▶ **Problem requirements**:
Your answer should be one number: how many lines below have the word "pyright".

──────── Task data ────────

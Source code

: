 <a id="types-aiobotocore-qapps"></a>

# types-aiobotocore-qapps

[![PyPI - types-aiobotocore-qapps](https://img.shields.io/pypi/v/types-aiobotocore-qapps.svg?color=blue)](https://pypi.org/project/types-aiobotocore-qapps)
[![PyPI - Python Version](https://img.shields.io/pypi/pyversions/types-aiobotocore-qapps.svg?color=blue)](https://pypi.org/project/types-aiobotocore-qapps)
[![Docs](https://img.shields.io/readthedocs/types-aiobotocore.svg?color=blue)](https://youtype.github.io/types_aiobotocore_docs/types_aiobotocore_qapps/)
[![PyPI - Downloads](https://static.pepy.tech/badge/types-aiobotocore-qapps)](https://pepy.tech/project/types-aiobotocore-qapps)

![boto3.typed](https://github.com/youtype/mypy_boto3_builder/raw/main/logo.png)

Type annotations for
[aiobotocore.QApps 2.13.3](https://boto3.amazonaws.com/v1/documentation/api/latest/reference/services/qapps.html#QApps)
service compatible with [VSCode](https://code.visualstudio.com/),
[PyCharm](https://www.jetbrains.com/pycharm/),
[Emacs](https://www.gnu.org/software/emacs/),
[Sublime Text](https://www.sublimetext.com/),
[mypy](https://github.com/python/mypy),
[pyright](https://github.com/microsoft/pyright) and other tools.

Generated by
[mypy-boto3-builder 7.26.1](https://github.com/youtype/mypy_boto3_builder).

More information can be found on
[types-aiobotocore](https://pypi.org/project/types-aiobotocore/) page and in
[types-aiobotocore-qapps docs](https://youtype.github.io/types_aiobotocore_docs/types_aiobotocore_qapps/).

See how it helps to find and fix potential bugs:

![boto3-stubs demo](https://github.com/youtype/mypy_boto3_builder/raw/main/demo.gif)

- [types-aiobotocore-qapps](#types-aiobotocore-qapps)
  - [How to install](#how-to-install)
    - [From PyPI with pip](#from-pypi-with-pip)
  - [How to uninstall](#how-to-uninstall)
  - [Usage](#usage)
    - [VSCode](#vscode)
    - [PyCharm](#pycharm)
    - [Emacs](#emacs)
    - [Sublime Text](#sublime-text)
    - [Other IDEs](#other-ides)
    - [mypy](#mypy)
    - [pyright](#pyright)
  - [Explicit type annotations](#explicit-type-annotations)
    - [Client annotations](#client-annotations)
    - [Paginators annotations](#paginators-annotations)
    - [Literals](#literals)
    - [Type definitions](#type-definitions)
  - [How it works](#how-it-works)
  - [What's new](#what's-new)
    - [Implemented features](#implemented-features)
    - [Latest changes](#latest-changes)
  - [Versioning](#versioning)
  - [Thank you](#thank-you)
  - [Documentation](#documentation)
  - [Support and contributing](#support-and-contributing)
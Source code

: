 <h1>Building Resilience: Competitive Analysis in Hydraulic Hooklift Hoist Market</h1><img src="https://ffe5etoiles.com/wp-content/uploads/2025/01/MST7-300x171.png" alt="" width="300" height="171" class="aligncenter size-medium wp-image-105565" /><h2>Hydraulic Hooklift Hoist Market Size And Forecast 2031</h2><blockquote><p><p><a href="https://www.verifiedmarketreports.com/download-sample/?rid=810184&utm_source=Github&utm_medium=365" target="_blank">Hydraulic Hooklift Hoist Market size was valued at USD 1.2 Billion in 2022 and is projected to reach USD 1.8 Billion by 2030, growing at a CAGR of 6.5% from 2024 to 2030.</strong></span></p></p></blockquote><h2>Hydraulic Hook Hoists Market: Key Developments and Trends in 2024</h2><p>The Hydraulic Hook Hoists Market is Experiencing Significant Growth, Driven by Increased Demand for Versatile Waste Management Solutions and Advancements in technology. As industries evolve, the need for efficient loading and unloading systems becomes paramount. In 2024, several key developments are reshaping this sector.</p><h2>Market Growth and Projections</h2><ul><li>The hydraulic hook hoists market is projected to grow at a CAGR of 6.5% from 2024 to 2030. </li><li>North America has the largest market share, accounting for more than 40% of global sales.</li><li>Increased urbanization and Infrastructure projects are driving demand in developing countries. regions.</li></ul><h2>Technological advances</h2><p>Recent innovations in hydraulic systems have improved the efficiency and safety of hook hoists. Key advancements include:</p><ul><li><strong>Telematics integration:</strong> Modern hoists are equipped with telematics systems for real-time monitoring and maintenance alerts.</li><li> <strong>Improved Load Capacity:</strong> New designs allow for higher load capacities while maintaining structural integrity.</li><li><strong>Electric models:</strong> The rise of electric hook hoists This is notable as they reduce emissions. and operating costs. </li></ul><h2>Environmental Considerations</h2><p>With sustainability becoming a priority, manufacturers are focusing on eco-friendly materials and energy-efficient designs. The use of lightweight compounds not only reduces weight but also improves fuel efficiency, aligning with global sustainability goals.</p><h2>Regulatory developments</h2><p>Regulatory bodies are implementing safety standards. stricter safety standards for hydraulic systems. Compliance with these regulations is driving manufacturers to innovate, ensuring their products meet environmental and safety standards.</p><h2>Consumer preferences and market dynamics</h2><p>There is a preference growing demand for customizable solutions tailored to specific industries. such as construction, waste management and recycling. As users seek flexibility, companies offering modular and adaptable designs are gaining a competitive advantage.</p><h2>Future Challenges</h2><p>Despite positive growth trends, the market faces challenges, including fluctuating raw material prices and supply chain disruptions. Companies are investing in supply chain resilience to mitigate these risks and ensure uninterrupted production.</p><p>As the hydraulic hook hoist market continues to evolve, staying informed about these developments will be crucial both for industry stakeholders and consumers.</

────────

▶ **Solved problem**:
2